Not only has there been a global shift in production, there are also new centres of demand in the developing world—such as India and China—that are changing the geography of demand, in 2008 China alone accounted for nearly three-quarters of global growth in energy consumption. It is now recognised that the majority of the future growth in energy demand will come from the developing world, which continues to experience rapid rates of population growth, urbanisation and economic growth. The IEA predicts that between now and 2030 the developing world will account for 87% of the growth in global energy demand. All of this means that there are more states and consumers chasing a limited amount of energy production.
If the situation were not complicated enough, it is now apparent that the burning of fossil fuels since the advent of the industrial revolution has released large amounts of carbon dioxide (CO2) into the atmosphere and the resultant increase in concentrations of CO2 is leading to a warming of the climate, so-called climate change. The vast majority of the World’s scientific community and its politicians now accept that measures must be taken to stabilise the levels of CO2 to minimise the impact of global warming. It is estimated that energy-related CO2emissions account for more then 61% of global greenhouse gas emissions. Consequently, to address climate change, energy strategies and climate change policies need to be closely coordinated. The UK Government’s Energy Strategy identifies energy security and climate change as major challenges facing the UK, and the recent Climate Change Act sets strict emission targets for the energy sector and a carbon budget for the country. This complicates the energy security situation as it means that emphasis must now be placed on sources of energy that do not generate large amounts of CO2. This means, gas, rather than oil and oil rather than coal, and renewable energy and possibly nuclear power rather than fossil fuels. But coal is more plentiful and fossil fuels are cheaper, at present, than renewable energy and nuclear power. There are hopes that a technology known as carbon capture and storage (CCS) can be developed to produce so-called ‘clean coal’, but it remains unproven. Thus, it’s far from certain whether it will be possible to deliver energy services in a way that is reliable and affordable and that will not damage the environment.
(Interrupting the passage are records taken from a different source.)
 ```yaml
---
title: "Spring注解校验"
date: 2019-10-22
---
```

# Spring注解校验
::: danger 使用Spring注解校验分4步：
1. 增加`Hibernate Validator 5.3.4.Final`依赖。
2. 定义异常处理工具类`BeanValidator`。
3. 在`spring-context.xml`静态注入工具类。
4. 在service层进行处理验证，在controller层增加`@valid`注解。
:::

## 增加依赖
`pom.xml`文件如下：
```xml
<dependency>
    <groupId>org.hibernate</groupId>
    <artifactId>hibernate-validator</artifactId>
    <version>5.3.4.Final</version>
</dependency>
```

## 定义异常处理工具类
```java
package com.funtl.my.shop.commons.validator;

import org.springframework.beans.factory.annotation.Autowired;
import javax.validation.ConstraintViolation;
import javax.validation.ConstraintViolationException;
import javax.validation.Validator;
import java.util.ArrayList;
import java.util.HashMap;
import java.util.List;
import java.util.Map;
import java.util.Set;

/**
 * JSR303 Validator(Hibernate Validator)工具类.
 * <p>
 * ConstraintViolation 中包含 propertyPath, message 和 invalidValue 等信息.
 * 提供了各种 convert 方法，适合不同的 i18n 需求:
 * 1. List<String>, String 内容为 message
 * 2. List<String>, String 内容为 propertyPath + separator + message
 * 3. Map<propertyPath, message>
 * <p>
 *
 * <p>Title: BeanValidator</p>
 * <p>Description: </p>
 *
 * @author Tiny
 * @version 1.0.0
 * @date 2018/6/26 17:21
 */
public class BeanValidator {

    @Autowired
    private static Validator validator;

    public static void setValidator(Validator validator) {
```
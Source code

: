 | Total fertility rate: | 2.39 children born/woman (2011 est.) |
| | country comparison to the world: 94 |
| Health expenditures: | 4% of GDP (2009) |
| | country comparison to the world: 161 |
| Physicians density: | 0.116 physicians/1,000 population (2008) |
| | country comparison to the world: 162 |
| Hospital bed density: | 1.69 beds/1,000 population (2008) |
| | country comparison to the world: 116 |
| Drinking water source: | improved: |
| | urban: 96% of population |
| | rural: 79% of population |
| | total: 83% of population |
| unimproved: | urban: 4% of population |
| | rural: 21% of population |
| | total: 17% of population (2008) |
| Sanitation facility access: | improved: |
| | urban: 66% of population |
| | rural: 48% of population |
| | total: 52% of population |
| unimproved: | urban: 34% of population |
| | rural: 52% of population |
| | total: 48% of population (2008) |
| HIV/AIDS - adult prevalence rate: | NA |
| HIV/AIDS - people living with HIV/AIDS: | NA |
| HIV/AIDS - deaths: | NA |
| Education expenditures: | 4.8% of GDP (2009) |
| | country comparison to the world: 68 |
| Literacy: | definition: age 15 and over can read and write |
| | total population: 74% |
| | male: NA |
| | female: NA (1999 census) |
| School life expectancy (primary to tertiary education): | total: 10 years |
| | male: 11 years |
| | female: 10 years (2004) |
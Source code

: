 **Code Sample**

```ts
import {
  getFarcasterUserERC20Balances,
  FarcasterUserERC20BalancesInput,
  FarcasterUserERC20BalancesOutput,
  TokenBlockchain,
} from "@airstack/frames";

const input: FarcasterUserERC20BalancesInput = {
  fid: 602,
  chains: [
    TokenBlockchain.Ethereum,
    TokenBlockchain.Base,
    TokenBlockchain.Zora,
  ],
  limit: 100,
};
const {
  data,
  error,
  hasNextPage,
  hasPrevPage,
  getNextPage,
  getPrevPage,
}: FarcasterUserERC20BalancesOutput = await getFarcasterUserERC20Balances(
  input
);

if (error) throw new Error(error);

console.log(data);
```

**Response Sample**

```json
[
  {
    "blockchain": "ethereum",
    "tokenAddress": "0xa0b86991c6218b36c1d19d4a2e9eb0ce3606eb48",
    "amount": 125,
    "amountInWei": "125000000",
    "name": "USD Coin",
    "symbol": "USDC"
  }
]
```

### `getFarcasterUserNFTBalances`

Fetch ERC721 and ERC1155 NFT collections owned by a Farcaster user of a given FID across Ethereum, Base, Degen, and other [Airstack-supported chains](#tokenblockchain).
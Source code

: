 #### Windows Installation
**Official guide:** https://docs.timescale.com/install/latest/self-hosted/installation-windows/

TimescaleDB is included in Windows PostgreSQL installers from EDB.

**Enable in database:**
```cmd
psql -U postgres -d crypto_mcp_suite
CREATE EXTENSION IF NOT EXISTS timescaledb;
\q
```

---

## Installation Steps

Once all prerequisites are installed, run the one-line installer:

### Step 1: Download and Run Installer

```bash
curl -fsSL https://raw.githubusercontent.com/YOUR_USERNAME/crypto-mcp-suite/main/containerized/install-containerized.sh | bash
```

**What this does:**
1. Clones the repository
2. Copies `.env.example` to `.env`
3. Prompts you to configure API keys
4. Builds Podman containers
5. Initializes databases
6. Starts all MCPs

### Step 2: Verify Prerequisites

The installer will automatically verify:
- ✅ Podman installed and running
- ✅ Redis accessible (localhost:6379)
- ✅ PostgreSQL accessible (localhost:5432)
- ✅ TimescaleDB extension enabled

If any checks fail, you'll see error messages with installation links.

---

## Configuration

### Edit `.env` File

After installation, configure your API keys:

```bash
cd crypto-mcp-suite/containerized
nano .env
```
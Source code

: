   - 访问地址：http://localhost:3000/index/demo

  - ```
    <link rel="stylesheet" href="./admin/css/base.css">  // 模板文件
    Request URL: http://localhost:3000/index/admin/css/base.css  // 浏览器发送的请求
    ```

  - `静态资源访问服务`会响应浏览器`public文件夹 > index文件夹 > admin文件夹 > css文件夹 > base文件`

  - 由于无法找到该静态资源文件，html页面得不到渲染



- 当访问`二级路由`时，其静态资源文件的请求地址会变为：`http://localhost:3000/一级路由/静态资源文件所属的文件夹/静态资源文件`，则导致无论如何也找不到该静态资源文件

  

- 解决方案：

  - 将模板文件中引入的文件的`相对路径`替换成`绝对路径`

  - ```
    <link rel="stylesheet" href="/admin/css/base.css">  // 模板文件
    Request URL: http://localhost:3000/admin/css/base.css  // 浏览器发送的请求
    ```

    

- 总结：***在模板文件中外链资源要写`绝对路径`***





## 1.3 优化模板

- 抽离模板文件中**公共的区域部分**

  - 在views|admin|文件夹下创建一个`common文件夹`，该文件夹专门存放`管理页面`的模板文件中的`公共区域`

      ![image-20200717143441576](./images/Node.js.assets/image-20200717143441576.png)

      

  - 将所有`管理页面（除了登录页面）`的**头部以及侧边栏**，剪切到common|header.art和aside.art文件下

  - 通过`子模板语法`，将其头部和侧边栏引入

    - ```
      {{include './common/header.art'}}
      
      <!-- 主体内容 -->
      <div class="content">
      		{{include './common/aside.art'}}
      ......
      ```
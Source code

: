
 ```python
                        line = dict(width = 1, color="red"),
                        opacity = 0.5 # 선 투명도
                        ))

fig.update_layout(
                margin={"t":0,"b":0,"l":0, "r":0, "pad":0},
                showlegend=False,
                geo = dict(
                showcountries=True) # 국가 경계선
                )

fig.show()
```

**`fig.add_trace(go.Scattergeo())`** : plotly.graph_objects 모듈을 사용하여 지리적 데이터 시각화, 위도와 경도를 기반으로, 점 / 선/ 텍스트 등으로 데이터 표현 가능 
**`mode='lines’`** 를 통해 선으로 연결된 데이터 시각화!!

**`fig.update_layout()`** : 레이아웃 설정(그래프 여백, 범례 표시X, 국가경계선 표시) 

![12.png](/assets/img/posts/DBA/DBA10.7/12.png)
In their 2008 World Outlook, the International Energy Agency concluded that: ‘The world’s energy system is at a crossroads. Current global trends in energy supply and consumption are patently unsustainable—environmentally, economically, socially.’ Put simply, ‘business as usual’ is not an option. If we continue to rely on fossil fuels and continue to consume them at ever-increasing rates, well before we run out of reserves, we will pay more and more for our energy, which will trigger economic collapse, social unrest and conflict. However, such a future could also trigger catastrophic climate change that would also bring about the same negative results. Therefore, something has to change; we need to change to way we obtain our energy services to reduce our reliance on non-renewable fossil fuels and to avoid catastrophic climate change. However, the energy revolution that we need will be expensive, but the cost will be even higher if we delay. Many are now calling for a Green New Deal or a Green Recovery Plan that would target government funding on projects that will promote the transition to a low carbon future.
One of the problems facing us is that there is no international organisation responsible for coordinating global energy policies. The interests of the energy importing developed world are represented by the International Energy Agency, which was created by the OECD (Organisation for Economic Co-operation and Development) in 1974 as a result the actions of OPEC, and which represents the interests of some oil exporting states oil. The European Union has an energy strategy, but energy security is the responsibility of the 27 member states. There is an Energy Charter Treaty that aims: “to strengthen the rule of law on energy issues, by creating a level playing field of rules to be observed by all participating governments, thereby mitigating risks associated with energy-related investment and trade.” But membership is voluntary and it has no real powers. The World Trade Organization is not involved in the energy sector.
In the absence of an effective international organization, energy security is the business of individual states and their state and privately owned energy companies. In some countries the state owns the energy companies and energy infrastructure and in others there is a mixture of state-owned, state-controlled and private companies. The UK is unusual in that the Government no longer owns any of our energy sector, yet it still sees energy security as something it needs to deliver.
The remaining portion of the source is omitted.